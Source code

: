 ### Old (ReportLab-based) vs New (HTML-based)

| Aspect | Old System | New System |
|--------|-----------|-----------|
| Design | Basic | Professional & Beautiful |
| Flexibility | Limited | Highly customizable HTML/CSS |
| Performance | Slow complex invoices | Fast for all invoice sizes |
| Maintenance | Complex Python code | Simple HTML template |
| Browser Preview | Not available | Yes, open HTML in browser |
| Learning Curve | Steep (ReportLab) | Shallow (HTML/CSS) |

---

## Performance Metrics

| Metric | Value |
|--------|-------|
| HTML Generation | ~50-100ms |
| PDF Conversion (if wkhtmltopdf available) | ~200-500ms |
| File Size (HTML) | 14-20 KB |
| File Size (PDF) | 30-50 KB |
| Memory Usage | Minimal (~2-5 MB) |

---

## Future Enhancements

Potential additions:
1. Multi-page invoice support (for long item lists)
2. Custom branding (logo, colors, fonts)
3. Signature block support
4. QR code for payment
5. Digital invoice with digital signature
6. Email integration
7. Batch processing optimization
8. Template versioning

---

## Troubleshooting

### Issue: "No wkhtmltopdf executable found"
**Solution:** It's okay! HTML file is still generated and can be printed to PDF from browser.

## WHAT YOU NEED TO DO
Every record shown above must be echoed exactly.

## THE COMPLETED TASK
Source code

: ### Old (ReportLab-based) vs New (HTML-based)

| Aspect | Old System | New System |
|--------|-----------|-----------|
| Design | Basic | Professional & Beautiful |
| Flexibility | Limited | Highly customizable HTML/CSS |
| Performance | Slow complex invoices | Fast for all invoice sizes |
| Maintenance | Complex Python code | Simple HTML template |
| Browser Preview | Not available | Yes, open HTML in browser |
| Learning Curve | Steep (ReportLab) | Shallow (HTML/CSS) |

---

## Performance Metrics

| Metric | Value |
|--------|-------|
| HTML Generation | ~50-100ms |
| PDF Conversion (if wkhtmltopdf available) | ~200-500ms |
| File Size (HTML) | 14-20 KB |
| File Size (PDF) | 30-50 KB |
| Memory Usage | Minimal (~2-5 MB) |

---

## Future Enhancements

Potential additions:
1. Multi-page invoice support (for long item lists)
2. Custom branding (logo, colors, fonts)
3. Signature block support
4. QR code for payment
5. Digital invoice with digital signature
6. Email integration
7. Batch processing optimization
8. Template versioning

---

## Troubleshooting

### Issue: "No wkhtmltopdf executable found"
**Solution:** It's okay! HTML file is still generated and can be printed to PDF from browser.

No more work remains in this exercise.